* [Directions for this task]: Among the entries below, tally the lines that include "Aspirants", and give the number alone.

[Extracted information]

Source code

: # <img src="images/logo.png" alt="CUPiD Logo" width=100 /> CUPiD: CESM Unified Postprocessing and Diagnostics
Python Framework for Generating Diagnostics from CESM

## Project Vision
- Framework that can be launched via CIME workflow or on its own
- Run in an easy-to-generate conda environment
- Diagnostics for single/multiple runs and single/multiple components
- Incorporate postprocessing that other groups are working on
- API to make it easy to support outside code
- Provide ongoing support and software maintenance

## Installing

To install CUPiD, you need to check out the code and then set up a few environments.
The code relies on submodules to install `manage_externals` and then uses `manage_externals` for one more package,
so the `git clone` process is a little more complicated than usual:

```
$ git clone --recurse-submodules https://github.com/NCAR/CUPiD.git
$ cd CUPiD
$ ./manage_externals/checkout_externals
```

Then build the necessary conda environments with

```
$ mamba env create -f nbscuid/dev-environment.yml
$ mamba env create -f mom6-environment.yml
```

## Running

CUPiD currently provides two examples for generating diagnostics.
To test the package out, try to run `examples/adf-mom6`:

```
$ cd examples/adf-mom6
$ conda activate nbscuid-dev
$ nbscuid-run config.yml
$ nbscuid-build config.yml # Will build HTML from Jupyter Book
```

[/Extracted information]
[Extracted information]

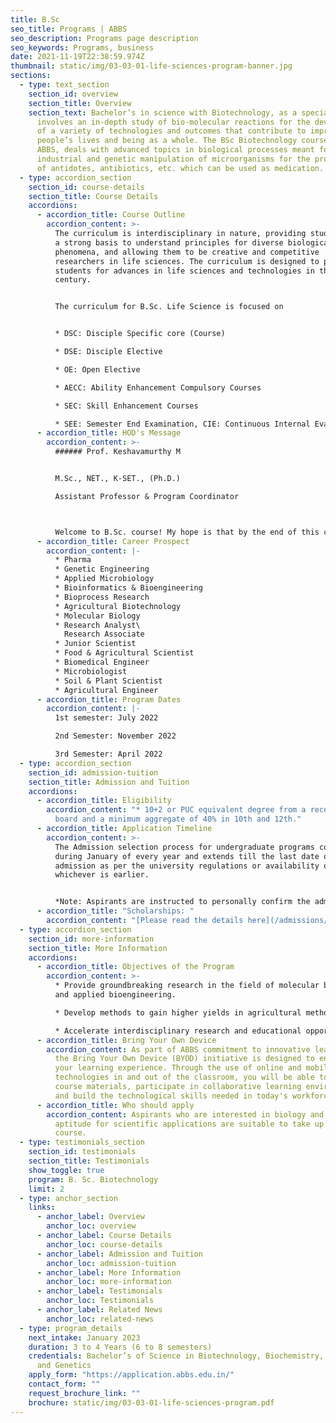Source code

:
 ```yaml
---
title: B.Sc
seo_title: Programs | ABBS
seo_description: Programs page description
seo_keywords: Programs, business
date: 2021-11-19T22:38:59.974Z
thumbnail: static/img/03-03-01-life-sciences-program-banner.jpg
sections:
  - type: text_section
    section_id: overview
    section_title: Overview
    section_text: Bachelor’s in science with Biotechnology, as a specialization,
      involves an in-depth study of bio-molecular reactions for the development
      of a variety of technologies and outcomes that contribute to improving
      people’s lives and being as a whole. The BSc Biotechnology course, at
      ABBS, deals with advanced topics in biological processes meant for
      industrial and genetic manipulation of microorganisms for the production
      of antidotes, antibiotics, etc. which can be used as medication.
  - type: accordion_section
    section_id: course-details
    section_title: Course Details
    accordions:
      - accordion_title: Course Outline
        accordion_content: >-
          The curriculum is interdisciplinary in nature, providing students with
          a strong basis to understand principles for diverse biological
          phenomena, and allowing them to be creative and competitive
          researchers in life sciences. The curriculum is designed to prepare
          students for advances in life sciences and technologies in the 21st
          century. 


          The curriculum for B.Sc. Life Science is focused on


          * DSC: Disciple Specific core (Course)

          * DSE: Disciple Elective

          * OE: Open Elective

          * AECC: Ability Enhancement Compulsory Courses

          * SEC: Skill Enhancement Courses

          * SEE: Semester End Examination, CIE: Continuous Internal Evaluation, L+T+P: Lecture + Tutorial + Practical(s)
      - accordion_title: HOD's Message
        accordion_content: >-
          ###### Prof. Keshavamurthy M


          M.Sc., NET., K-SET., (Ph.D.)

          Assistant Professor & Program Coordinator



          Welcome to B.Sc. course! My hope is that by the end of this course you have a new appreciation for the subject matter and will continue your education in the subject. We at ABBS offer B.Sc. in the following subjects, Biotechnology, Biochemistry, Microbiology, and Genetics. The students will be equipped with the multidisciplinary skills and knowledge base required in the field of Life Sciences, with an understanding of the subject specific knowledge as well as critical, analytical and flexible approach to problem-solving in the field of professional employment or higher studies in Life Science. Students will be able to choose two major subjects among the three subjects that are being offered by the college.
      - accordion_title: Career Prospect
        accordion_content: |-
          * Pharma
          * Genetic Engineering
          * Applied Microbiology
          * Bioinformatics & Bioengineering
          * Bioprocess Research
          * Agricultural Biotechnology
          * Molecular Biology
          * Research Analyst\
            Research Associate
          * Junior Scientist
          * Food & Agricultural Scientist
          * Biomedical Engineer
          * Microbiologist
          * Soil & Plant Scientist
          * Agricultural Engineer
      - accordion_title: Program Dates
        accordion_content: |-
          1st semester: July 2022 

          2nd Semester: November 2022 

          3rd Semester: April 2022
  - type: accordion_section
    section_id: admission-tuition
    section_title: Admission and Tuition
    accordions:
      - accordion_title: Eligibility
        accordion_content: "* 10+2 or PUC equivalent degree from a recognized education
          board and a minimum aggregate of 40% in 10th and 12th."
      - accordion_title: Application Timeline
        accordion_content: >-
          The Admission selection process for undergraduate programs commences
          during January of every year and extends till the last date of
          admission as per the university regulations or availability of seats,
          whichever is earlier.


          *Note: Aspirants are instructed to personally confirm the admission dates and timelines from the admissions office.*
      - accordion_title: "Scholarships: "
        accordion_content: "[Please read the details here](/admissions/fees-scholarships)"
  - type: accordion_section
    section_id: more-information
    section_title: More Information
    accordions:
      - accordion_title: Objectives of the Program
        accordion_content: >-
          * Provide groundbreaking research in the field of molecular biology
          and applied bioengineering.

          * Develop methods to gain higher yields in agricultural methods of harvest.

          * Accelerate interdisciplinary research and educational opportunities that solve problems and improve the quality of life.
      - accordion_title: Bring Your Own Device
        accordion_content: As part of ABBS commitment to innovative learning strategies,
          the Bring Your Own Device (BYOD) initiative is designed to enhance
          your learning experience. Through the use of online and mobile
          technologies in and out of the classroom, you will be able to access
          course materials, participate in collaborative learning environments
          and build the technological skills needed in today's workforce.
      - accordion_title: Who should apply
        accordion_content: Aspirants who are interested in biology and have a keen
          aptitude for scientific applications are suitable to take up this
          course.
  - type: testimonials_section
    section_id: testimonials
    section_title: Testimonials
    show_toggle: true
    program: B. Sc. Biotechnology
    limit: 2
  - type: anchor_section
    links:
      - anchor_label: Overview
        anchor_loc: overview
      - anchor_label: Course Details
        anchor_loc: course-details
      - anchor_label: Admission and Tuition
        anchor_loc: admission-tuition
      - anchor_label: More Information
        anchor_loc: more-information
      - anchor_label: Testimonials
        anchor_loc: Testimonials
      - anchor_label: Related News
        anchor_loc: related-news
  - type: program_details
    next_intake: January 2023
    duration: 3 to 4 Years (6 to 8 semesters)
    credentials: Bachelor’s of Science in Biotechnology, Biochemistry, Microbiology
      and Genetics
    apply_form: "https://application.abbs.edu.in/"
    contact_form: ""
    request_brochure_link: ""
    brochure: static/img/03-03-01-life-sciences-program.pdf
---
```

[/Extracted information]

* [Solution]: 2